PROBLEM TO WORK ON:
Pick out the lines below that contain the string "Outbound" and copy them all.

_ _ _

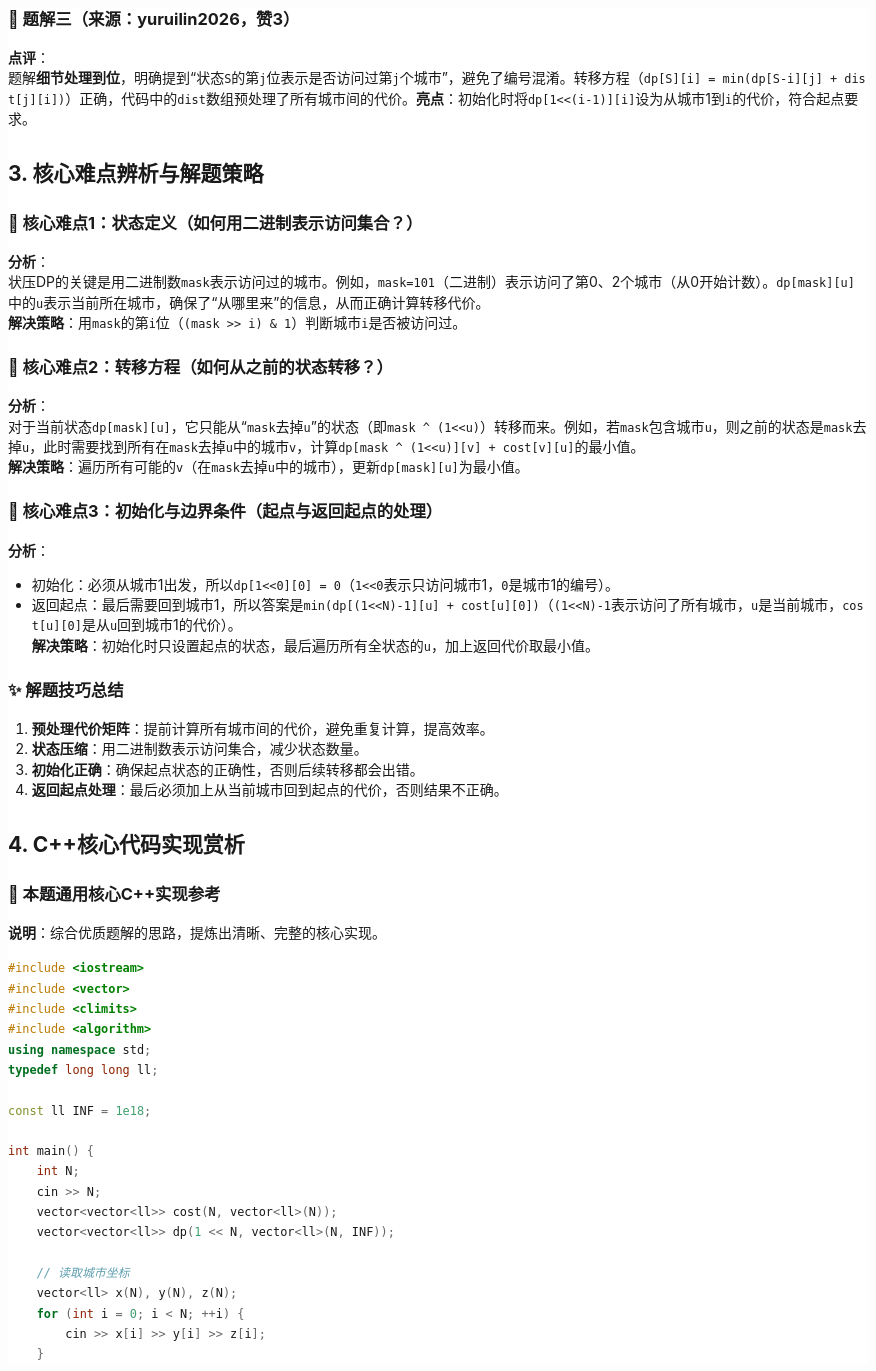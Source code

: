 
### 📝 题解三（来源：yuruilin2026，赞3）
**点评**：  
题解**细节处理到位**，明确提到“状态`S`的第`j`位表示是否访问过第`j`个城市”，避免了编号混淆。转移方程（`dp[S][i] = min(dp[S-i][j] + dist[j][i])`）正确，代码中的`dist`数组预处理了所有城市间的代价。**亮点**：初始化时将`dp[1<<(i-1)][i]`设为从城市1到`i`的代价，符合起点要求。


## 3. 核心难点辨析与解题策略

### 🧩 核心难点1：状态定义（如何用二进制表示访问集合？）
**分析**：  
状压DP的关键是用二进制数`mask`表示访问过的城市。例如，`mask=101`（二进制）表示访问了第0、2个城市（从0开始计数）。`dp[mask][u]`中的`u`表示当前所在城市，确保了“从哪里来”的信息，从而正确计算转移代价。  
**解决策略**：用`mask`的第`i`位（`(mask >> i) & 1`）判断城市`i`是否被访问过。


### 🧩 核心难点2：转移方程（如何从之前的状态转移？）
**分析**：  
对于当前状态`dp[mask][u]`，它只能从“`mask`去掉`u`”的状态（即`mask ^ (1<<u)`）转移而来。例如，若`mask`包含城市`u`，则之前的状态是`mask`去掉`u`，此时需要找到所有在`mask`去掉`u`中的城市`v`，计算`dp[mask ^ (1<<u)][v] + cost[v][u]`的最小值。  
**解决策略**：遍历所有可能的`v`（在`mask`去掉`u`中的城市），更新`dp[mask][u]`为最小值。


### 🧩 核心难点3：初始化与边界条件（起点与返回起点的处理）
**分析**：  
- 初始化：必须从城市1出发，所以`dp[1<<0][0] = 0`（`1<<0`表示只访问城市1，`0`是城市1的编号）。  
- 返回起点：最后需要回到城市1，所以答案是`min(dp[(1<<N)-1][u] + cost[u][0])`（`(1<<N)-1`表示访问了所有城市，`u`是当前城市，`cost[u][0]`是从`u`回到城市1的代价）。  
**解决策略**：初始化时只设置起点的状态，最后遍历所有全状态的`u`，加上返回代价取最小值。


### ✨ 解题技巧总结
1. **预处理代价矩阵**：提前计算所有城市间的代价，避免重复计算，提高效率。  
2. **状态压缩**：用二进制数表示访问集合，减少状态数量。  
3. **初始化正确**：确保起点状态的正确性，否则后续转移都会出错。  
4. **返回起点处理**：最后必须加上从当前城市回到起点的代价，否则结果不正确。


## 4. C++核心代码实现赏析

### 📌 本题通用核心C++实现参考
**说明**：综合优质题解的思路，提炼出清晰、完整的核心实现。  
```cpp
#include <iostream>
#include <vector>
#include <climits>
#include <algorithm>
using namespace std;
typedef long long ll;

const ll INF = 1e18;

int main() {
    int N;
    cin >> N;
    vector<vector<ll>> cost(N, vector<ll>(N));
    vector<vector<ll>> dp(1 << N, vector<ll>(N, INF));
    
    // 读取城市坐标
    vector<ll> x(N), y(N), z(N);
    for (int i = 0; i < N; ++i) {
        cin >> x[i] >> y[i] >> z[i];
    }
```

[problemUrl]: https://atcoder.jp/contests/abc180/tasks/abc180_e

_ _ _

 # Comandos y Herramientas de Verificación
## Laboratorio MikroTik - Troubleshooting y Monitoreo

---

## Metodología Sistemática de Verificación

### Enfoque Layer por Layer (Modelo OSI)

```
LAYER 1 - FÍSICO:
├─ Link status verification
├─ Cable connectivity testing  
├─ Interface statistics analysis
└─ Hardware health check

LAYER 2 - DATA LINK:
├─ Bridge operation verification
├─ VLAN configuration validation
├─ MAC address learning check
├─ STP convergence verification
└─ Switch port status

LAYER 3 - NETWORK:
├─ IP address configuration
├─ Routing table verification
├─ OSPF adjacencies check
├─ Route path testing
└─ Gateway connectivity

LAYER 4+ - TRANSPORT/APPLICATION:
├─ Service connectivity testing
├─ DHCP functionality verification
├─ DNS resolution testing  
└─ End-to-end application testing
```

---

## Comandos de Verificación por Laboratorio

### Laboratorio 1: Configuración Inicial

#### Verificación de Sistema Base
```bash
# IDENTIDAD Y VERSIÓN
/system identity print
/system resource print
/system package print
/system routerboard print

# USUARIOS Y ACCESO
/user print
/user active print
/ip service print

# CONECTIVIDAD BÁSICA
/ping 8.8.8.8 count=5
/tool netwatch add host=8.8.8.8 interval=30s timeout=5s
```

_ _ _

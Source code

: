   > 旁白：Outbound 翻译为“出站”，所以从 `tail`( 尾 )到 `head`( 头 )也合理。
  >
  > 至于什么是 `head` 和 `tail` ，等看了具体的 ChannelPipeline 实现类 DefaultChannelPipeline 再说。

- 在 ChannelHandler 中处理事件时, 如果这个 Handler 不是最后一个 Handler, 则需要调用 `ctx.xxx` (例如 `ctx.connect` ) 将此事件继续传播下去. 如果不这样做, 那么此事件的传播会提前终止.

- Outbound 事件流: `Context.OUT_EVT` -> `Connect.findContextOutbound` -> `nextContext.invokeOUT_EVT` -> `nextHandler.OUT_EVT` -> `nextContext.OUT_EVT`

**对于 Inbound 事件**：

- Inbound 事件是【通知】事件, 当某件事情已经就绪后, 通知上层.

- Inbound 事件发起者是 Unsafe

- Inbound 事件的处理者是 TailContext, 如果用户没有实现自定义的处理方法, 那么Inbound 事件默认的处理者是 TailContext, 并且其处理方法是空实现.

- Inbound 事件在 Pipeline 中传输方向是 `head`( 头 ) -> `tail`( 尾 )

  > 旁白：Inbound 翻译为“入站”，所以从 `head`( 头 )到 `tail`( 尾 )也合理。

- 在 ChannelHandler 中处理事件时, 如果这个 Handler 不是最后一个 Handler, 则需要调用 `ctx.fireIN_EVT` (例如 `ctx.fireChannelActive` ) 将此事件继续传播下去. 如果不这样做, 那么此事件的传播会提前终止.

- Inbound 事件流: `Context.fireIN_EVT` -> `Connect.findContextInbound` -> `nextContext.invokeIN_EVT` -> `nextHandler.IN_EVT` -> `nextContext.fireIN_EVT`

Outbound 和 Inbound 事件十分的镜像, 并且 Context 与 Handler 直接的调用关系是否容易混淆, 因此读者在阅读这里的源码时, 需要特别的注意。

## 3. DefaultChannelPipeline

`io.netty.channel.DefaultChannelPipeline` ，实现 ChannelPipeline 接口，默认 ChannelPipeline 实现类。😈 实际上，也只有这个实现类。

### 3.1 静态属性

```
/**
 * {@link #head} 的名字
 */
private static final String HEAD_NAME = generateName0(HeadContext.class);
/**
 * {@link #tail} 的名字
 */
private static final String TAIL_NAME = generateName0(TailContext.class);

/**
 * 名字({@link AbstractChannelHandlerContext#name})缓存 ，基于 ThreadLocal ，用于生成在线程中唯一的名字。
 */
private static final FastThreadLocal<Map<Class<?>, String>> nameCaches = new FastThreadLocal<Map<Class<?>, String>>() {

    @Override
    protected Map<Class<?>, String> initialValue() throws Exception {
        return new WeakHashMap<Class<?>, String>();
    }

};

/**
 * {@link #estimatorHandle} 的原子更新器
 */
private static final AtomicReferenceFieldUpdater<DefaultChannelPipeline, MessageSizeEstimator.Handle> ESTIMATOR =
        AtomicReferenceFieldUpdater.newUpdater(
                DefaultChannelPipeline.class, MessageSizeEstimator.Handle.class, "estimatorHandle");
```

_ _ _

WRITTEN SOLUTION:
:   > 旁白：Outbound 翻译为“出站”，所以从 `tail`( 尾 )到 `head`( 头 )也合理。
- Outbound 事件流: `Context.OUT_EVT` -> `Connect.findContextOutbound` -> `nextContext.invokeOUT_EVT` -> `nextHandler.OUT_EVT` -> `nextContext.OUT_EVT`
Outbound 和 Inbound 事件十分的镜像, 并且 Context 与 Handler 直接的调用关系是否容易混淆, 因此读者在阅读这里的源码时, 需要特别的注意。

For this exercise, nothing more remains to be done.